Nuts and Bolts: just desserts.

It's the sheer hypocrisy that gets me: this pretence that the last course of a meal - the sweet bit - is of no particular weight or importance.

Why do we call a gorgeous dish of fruit whipped up with sugar and cream a fool. What's foolish about it?

If you just mix the fruit and cream together with meringue then it's worse, for then it becomes merely a mess. It's only a mess if you drop it on the floor!

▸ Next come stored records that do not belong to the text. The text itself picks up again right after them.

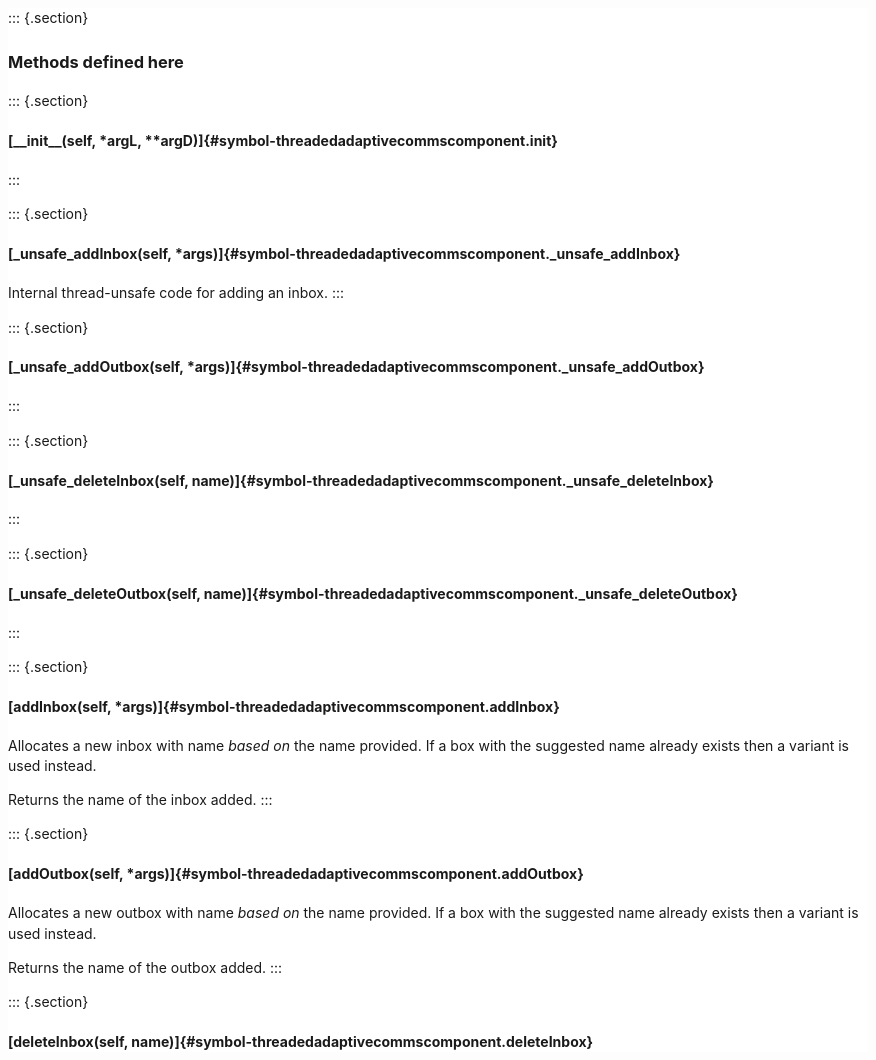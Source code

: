 ::: {.section}
### Methods defined here

::: {.section}
#### [\_\_init\_\_(self, \*argL, \*\*argD)]{#symbol-threadedadaptivecommscomponent.__init__}
:::

::: {.section}
#### [\_unsafe\_addInbox(self, \*args)]{#symbol-threadedadaptivecommscomponent._unsafe_addInbox}

Internal thread-unsafe code for adding an inbox.
:::

::: {.section}
#### [\_unsafe\_addOutbox(self, \*args)]{#symbol-threadedadaptivecommscomponent._unsafe_addOutbox}
:::

::: {.section}
#### [\_unsafe\_deleteInbox(self, name)]{#symbol-threadedadaptivecommscomponent._unsafe_deleteInbox}
:::

::: {.section}
#### [\_unsafe\_deleteOutbox(self, name)]{#symbol-threadedadaptivecommscomponent._unsafe_deleteOutbox}
:::

::: {.section}
#### [addInbox(self, \*args)]{#symbol-threadedadaptivecommscomponent.addInbox}

Allocates a new inbox with name *based on* the name provided. If a box
with the suggested name already exists then a variant is used instead.

Returns the name of the inbox added.
:::

::: {.section}
#### [addOutbox(self, \*args)]{#symbol-threadedadaptivecommscomponent.addOutbox}

Allocates a new outbox with name *based on* the name provided. If a box
with the suggested name already exists then a variant is used instead.

Returns the name of the outbox added.
:::

::: {.section}
#### [deleteInbox(self, name)]{#symbol-threadedadaptivecommscomponent.deleteInbox}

And, that meringue...why do we use meringue as a synonym for bad-taste froth, as in wedding dresses? Meringues aren't frilly...you'd be more accurate calling that sort of dress a sea-slug:

File:Elysia crispata (Lettuce Sea Slug pair).jpg
photo of a pair of lettuce sea slugs by Nhobgood (talk) Nick Hobgood

Then there's the lovely pudding called flummery, which started off as a sort of sweet set porridge but now means unnecessary nonsense; and trifle, a large glass dish stacked with fruit, jelly, sponge, alcohol, cream and custard. A trifle is the last thing it is, particularly if one lands on your foot.

And so it goes on: a crumble is much more than the bit that crumbles; and a pie is probably named after the various bits of nonsense collected by a magpie.

But still...

...it does soothe away some the guilt about eating the stuff, doesn't it?

Word To Use Today: dessert. This word comes from the French desservoir. to clear away the table. 

Which just goes to show that this hypocrisy isn't purely English.